## [Problem requirements]
Scan the material below and count each line with the string "tvbs". Reply with the count alone.

====== Data supplied

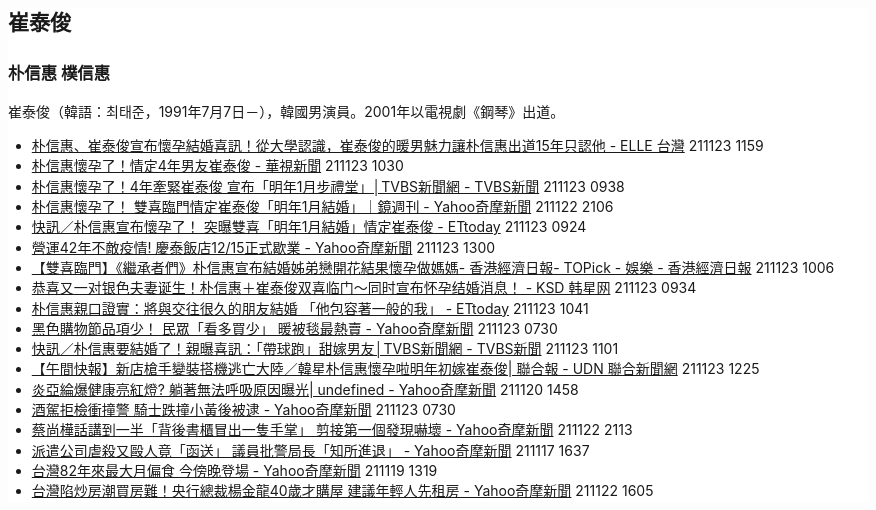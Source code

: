 ## 崔泰俊

### 朴信惠 樸信惠

崔泰俊（韓語：최태준，1991年7月7日－），韓國男演員。2001年以電視劇《鋼琴》出道。
- [朴信惠、崔泰俊宣布懷孕結婚喜訊！從大學認識，崔泰俊的暖男魅力讓朴信惠出道15年只認他 - ELLE 台灣](https://www.elle.com/tw/entertainment/gossip/g38326926/ctj-park-shin-hye-married/ "朴信惠、崔泰俊宣布懷孕結婚喜訊！從大學認識，崔泰俊的暖男魅力讓朴信惠出道15年只認他 - ELLE 台灣") 211123 1159
- [朴信惠懷孕了！情定4年男友崔泰俊 - 華視新聞](https://news.cts.com.tw/cts/entertain/202111/202111232063313.html "朴信惠懷孕了！情定4年男友崔泰俊 - 華視新聞") 211123 1030
- [朴信惠懷孕了！4年牽緊崔泰俊 宣布「明年1月步禮堂」│TVBS新聞網 - TVBS新聞](https://news.tvbs.com.tw/entertainment/1641510?from=pulldownmenu_content_%E5%A8%9B%E6%A8%82_%E6%9C%B4%E4%BF%A1%E6%83%A0%E6%87%B7%E5%AD%95%E4%BA%86%EF%BC%814%E5%B9%B4%E7%89%BD%E7%B7%8A%E5%B4%94%E6%B3%B0%E4%BF%8A%E3%80%80%E5%AE%A3%E5%B8%83%E3%80%8C%E6%98%8E%E5%B9%B41%E6%9C%88%E6%AD%A5%E7%A6%AE%E5%A0%82%E3%80%8D "朴信惠懷孕了！4年牽緊崔泰俊 宣布「明年1月步禮堂」│TVBS新聞網 - TVBS新聞") 211123 0938
- [朴信惠懷孕了！ 雙喜臨門情定崔泰俊「明年1月結婚」｜鏡週刊 - Yahoo奇摩新聞](https://tw.tv.yahoo.com/%E6%9C%B4%E4%BF%A1%E6%83%A0%E6%87%B7%E5%AD%95%E4%BA%86-%E9%9B%99%E5%96%9C%E8%87%A8%E9%96%80%E6%83%85%E5%AE%9A%E5%B4%94%E6%B3%B0%E4%BF%8A-%E6%98%8E%E5%B9%B41%E6%9C%88%E7%B5%90%E5%A9%9A-%E9%8F%A1%E9%80%B1%E5%88%8A-023120065.html "朴信惠懷孕了！ 雙喜臨門情定崔泰俊「明年1月結婚」｜鏡週刊 - Yahoo奇摩新聞") 211122 2106
- [快訊／朴信惠宣布懷孕了！ 突曝雙喜「明年1月結婚」情定崔泰俊 - ETtoday](https://star.ettoday.net/news/2129712?redirect=1 "快訊／朴信惠宣布懷孕了！ 突曝雙喜「明年1月結婚」情定崔泰俊 - ETtoday") 211123 0924
- [營運42年不敵疫情! 慶泰飯店12/15正式歇業 - Yahoo奇摩新聞](https://tw.news.yahoo.com/%E7%87%9F%E9%81%8B42%E5%B9%B4%E4%B8%8D%E6%95%B5%E7%96%AB%E6%83%85-%E6%85%B6%E6%B3%B0%E9%A3%AF%E5%BA%9712-15%E6%AD%A3%E5%BC%8F%E6%AD%87%E6%A5%AD-050003944.html "營運42年不敵疫情! 慶泰飯店12/15正式歇業 - Yahoo奇摩新聞") 211123 1300
- [【雙喜臨門】《繼承者們》朴信惠宣布結婚姊弟戀開花結果懷孕做媽媽- 香港經濟日報- TOPick - 娛樂 - 香港經濟日報](https://topick.hket.com/article/3113962 "【雙喜臨門】《繼承者們》朴信惠宣布結婚姊弟戀開花結果懷孕做媽媽- 香港經濟日報- TOPick - 娛樂 - 香港經濟日報") 211123 1006
- [恭喜又一对银色夫妻诞生！朴信惠＋崔泰俊双喜临门〜同时宣布怀孕结婚消息！ - KSD 韩星网](https://www.koreastardaily.com/sc/news/138578 "恭喜又一对银色夫妻诞生！朴信惠＋崔泰俊双喜临门〜同时宣布怀孕结婚消息！ - KSD 韩星网") 211123 0934
- [朴信惠親口證實：將與交往很久的朋友結婚 「他包容著一般的我」 - ETtoday](https://star.ettoday.net/news/2129807?redirect=1 "朴信惠親口證實：將與交往很久的朋友結婚 「他包容著一般的我」 - ETtoday") 211123 1041
- [黑色購物節品項少！ 民眾「看多買少」 暖被毯最熱賣 - Yahoo奇摩新聞](https://tw.yahoo.com/tv/%E9%BB%91%E8%89%B2%E8%B3%BC%E7%89%A9%E7%AF%80%E5%93%81%E9%A0%85%E5%B0%91-%E6%B0%91%E7%9C%BE-%E7%9C%8B%E5%A4%9A%E8%B2%B7%E5%B0%91-%E6%9A%96%E8%A2%AB%E6%AF%AF%E6%9C%80%E7%86%B1%E8%B3%A3-091349185.html "黑色購物節品項少！ 民眾「看多買少」 暖被毯最熱賣 - Yahoo奇摩新聞") 211123 0730
- [快訊／朴信惠要結婚了！親曝喜訊：「帶球跑」甜嫁男友│TVBS新聞網 - TVBS新聞](https://news.tvbs.com.tw/entertainment/1641580 "快訊／朴信惠要結婚了！親曝喜訊：「帶球跑」甜嫁男友│TVBS新聞網 - TVBS新聞") 211123 1101
- [【午間快報】新店槍手變裝搭機逃亡大陸／韓星朴信惠懷孕啦明年初嫁崔泰俊| 聯合報 - UDN 聯合新聞網](https://vip.udn.com/vip/story/121160/5910503 "【午間快報】新店槍手變裝搭機逃亡大陸／韓星朴信惠懷孕啦明年初嫁崔泰俊| 聯合報 - UDN 聯合新聞網") 211123 1225
- [炎亞綸爆健康亮紅燈? 躺著無法呼吸原因曝光| undefined - Yahoo奇摩新聞](https://tw.yahoo.com/tv/%E7%82%8E%E4%BA%9E%E7%B6%B8%E7%88%86%E5%81%A5%E5%BA%B7%E4%BA%AE%E7%B4%85%E7%87%88-%E8%BA%BA%E8%91%97%E7%84%A1%E6%B3%95%E5%91%BC%E5%90%B8%E5%8E%9F%E5%9B%A0%E6%9B%9D%E5%85%89-065843696.html "炎亞綸爆健康亮紅燈? 躺著無法呼吸原因曝光| undefined - Yahoo奇摩新聞") 211120 1458
- [酒駕拒檢衝撞警 騎士跌撞小黃後被逮 - Yahoo奇摩新聞](https://tw.yahoo.com/tv/%E9%85%92%E9%A7%95%E6%8B%92%E6%AA%A2%E8%A1%9D%E6%92%9E%E8%AD%A6-%E9%A8%8E%E5%A3%AB%E8%B7%8C%E6%92%9E%E5%B0%8F%E9%BB%83%E5%BE%8C%E8%A2%AB%E9%80%AE-002300188.html "酒駕拒檢衝撞警 騎士跌撞小黃後被逮 - Yahoo奇摩新聞") 211123 0730
- [蔡尚樺話講到一半「背後書櫃冒出一隻手掌」 剪接第一個發現嚇壞 - Yahoo奇摩新聞](https://tw.news.yahoo.com/%E8%94%A1%E5%B0%9A%E6%A8%BA%E8%A9%B1%E8%AC%9B%E5%88%B0%E4%B8%80%E5%8D%8A%E3%80%8C%E8%83%8C%E5%BE%8C%E5%87%BA%E6%AB%83%E5%86%92%E5%87%BA%E4%B8%80%E9%9A%BB%E6%89%8B%E6%8E%8C%E3%80%8D-%E5%89%AA%E6%8E%A5%E7%AC%AC%E4%B8%80%E5%80%8B%E7%99%BC%E7%8F%BE%E5%9A%87%E5%A3%9E-131353381.html "蔡尚樺話講到一半「背後書櫃冒出一隻手掌」 剪接第一個發現嚇壞 - Yahoo奇摩新聞") 211122 2113
- [派遣公司虐殺又毆人竟「函送」 議員批警局長「知所進退」 - Yahoo奇摩新聞](https://tw.news.yahoo.com/%E6%B4%BE%E9%81%A3%E5%85%AC%E5%8F%B8%E8%99%90%E6%AE%BA%E5%8F%88%E6%AF%86%E4%BA%BA%E7%AB%9F-%E5%87%BD%E9%80%81-%E8%AD%B0%E5%93%A1%E6%89%B9%E8%AD%A6%E5%B1%80%E9%95%B7-%E7%9F%A5%E6%89%80%E9%80%B2%E9%80%80-083708107.html "派遣公司虐殺又毆人竟「函送」 議員批警局長「知所進退」 - Yahoo奇摩新聞") 211117 1637
- [台灣82年來最大月偏食 今傍晚登場 - Yahoo奇摩新聞](https://tw.yahoo.com/tv/%E5%8F%B0%E7%81%A382%E5%B9%B4%E4%BE%86%E6%9C%80%E5%A4%A7%E6%9C%88%E5%81%8F%E9%A3%9F-%E4%BB%8A%E5%82%8D%E6%99%9A%E7%99%BB%E5%A0%B4-051900161.html "台灣82年來最大月偏食 今傍晚登場 - Yahoo奇摩新聞") 211119 1319
- [台灣陷炒房潮買房難！央行總裁楊金龍40歲才購屋 建議年輕人先租房 - Yahoo奇摩新聞](https://tw.news.yahoo.com/%E5%8F%B0%E7%81%A3%E9%99%B7%E7%82%92%E6%88%BF%E6%BD%AE%EF%BC%81%E5%A4%AE%E8%A1%8C%E7%B8%BD%E8%A3%81%E6%A5%8A%E9%87%91%E9%BE%8D-40-%E6%AD%B2%E6%89%8D%E8%B3%BC%E5%B1%8B-%E5%BB%BA%E8%AD%B0%E5%B9%B4%E8%BC%95%E4%BA%BA%E5%85%88%E7%A7%9F%E6%88%BF-080526533.html "台灣陷炒房潮買房難！央行總裁楊金龍40歲才購屋 建議年輕人先租房 - Yahoo奇摩新聞") 211122 1605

============

## [Answer to this problem]
2